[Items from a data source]
__________

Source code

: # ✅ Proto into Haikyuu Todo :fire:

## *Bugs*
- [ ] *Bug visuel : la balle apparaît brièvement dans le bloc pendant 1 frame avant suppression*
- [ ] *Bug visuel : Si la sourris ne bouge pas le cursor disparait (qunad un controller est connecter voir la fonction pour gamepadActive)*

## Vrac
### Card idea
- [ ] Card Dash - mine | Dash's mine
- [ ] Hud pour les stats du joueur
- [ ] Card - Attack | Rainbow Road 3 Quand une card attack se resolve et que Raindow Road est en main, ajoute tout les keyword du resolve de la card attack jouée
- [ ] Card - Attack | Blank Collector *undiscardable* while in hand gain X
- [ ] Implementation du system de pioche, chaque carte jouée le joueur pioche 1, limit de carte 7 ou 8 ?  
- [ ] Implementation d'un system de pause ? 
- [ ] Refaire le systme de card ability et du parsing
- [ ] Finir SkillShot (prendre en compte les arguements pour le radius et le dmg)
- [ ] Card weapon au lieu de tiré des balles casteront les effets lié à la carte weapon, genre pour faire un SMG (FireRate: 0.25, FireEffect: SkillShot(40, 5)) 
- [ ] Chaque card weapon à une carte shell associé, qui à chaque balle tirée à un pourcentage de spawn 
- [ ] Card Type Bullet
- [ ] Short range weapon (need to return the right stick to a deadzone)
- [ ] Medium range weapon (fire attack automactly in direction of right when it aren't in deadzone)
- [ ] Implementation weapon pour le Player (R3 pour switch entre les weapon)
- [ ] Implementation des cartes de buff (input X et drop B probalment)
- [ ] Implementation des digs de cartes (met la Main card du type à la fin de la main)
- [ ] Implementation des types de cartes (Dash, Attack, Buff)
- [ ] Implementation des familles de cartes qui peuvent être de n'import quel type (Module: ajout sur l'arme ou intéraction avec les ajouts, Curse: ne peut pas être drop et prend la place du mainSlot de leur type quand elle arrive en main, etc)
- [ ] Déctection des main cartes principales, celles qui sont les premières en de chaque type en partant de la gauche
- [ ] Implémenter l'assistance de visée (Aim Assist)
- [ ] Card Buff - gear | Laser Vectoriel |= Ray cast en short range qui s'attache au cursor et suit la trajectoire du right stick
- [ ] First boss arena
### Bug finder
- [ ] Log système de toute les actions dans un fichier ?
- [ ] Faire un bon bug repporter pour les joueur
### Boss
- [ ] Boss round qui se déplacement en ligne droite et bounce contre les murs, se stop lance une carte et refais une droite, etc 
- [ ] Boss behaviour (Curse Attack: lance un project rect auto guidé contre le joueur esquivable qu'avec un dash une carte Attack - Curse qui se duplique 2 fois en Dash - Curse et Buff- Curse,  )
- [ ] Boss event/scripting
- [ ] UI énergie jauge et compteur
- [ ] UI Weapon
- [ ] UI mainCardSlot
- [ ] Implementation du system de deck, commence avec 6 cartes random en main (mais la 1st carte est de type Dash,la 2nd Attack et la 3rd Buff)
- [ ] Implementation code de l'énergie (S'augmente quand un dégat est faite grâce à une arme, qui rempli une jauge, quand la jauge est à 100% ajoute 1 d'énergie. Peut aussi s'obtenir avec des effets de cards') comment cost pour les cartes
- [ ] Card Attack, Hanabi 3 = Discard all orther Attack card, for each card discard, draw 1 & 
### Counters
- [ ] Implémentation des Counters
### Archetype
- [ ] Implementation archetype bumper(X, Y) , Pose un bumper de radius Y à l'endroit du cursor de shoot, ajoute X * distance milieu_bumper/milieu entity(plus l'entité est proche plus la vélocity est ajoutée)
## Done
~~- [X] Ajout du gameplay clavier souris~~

__________

▶ **Problem description**
A single number is the answer: the number of lines in the entries that contain "avec".

▶ **Output below**
4